The way I’m trying to approach this (and maybe set up a new habit in regard to learning new things), is to be really deliberate about my mindset. I take a few deep breaths just to settle myself in. I close my eyes and I focus on the feeling of “child-like wonder”. I sit with that feeling and I name it for what it is. When I am filled up with that sense of wonder and any remnants of hurry, impatience or mind chatter have been set to the side, I begin. Over the course of the project, I’ll notice those things creeping back in. When they do, I close my eyes and bring my focus back to that sense of wonder and curiosity. It’s really helping to make the learning process a zillion times more fun and relaxing.

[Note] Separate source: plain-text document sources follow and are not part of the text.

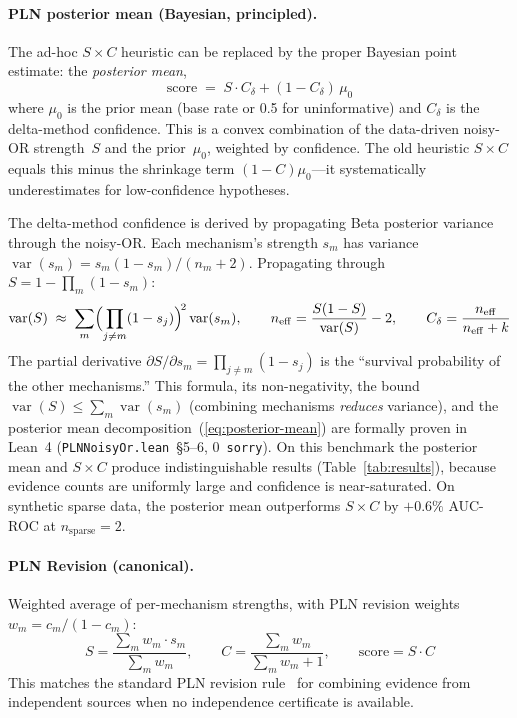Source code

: \documentclass[]{article}
\newcommand{\code}[1]{\texttt{#1}}
\begin{document}
\paragraph{PLN posterior mean (Bayesian, principled).}
The ad-hoc $S \times C$ heuristic can be replaced by the proper Bayesian
point estimate: the \emph{posterior mean},
\begin{equation}
  \text{score} \;=\; S \cdot C_\delta + (1 - C_\delta)\,\mu_0
  \label{eq:posterior-mean}
\end{equation}
where $\mu_0$ is the prior mean (base rate or 0.5 for uninformative) and
$C_\delta$ is the delta-method confidence.  This is a convex combination of
the data-driven noisy-OR strength~$S$ and the prior~$\mu_0$, weighted by
confidence.  The old heuristic $S \times C$ equals this minus the
shrinkage term $(1-C)\mu_0$---it systematically underestimates for
low-confidence hypotheses.

The delta-method confidence is derived by propagating Beta posterior
variance through the noisy-OR.  Each mechanism's strength $s_m$ has variance
$\operatorname{var}(s_m) = s_m(1-s_m)/(n_m+2)$.
Propagating through $S = 1 - \prod_m(1-s_m)$:
\begin{equation}
  \operatorname{var}(S) \;\approx\; \sum_m \Bigl(\prod_{j \neq m}(1-s_j)\Bigr)^{\!2} \operatorname{var}(s_m),
  \qquad n_{\mathrm{eff}} = \frac{S(1-S)}{\operatorname{var}(S)} - 2,
  \qquad C_\delta = \frac{n_{\mathrm{eff}}}{n_{\mathrm{eff}} + k}
  \label{eq:delta-method}
\end{equation}
The partial derivative $\partial S / \partial s_m = \prod_{j\neq m}(1-s_j)$
is the ``survival probability of the other mechanisms.''  This formula,
its non-negativity, the bound $\operatorname{var}(S) \le \sum_m
\operatorname{var}(s_m)$ (combining mechanisms \emph{reduces} variance),
and the posterior mean decomposition~(\ref{eq:posterior-mean})
are formally proven in Lean~4 (\code{PLNNoisyOr.lean}~\S5--6, 0~\code{sorry}).
On this benchmark the posterior mean and $S \times C$ produce
indistinguishable results (Table~\ref{tab:results}), because evidence
counts are uniformly large and confidence is near-saturated.  On synthetic
sparse data, the posterior mean outperforms $S \times C$ by
$+0.6\%$ AUC-ROC at $n_{\mathrm{sparse}}=2$.

\paragraph{PLN Revision (canonical).}
Weighted average of per-mechanism strengths, with PLN revision weights $w_m = c_m / (1 - c_m)$:
\begin{equation}
  S = \frac{\sum_m w_m \cdot s_m}{\sum_m w_m}, \qquad
  C = \frac{\sum_m w_m}{\sum_m w_m + 1}, \qquad
  \text{score} = S \cdot C
  \label{eq:pln-revision}
\end{equation}
This matches the standard PLN revision rule~\cite{Goertzel2008PLN}
for combining evidence from independent sources when no independence
certificate is available.
\end{document}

As for the baby sweater. I took a basic cardigan pattern in the smallest size and adapted it as I went along. This was an exercise in how to think about existing hand-knitting patterns and transferring them to be used on the machine.

Here’s what I learned

DK yarn needs more room than sock yarn. You only cast on every other needle. The tension has to be set softer. On this machine that means a higher number on the dial. When it knits, the cross threads spanning the knit stitches make it look weird. After you finish knitting, you pull it and stretch it and all those cross threads become incorporated into the stitches and disappear. The knitting looks normal.

The needles on a knitting machine are actually latch hooks. If you’ve never seen a knitting machine up close, it really is pretty cool. Once set up, the existing stitches sit just behind the latch of the open hook. You lay the yarn across the open hooks and draw the cam across the hooks. The cam’s job is to move those hooks so that the latch closes over the new yarn, pulls it through the existing stitch and places it back in the ready position with the stitch behind the open latch. If you feel resistance in the cam, you need to check the needles. Make sure that all those stitches are behind the latches and that none have dropped. The end stitches on the right and left are more likely to have issues than any of the others. If you’re doing a pattern, then anywhere the pattern transitions should be checked on each row.

You can knit multiple pieces at the same time. I did the fronts and the sleeves together respectively. What I learned here is that the tension dial on the cam isn’t the only thing that determines the actual tension of the stitches. When you draw the cam across the needles, you are holding the working yarn in the other hand. It takes a bit of practice to get a feel for how firmly to hold the yarn. Even though you are knitting two pieces (using two yarn sources, obviously), the tension can end up different on each if you vary how you hold the yarn. Consistency is key.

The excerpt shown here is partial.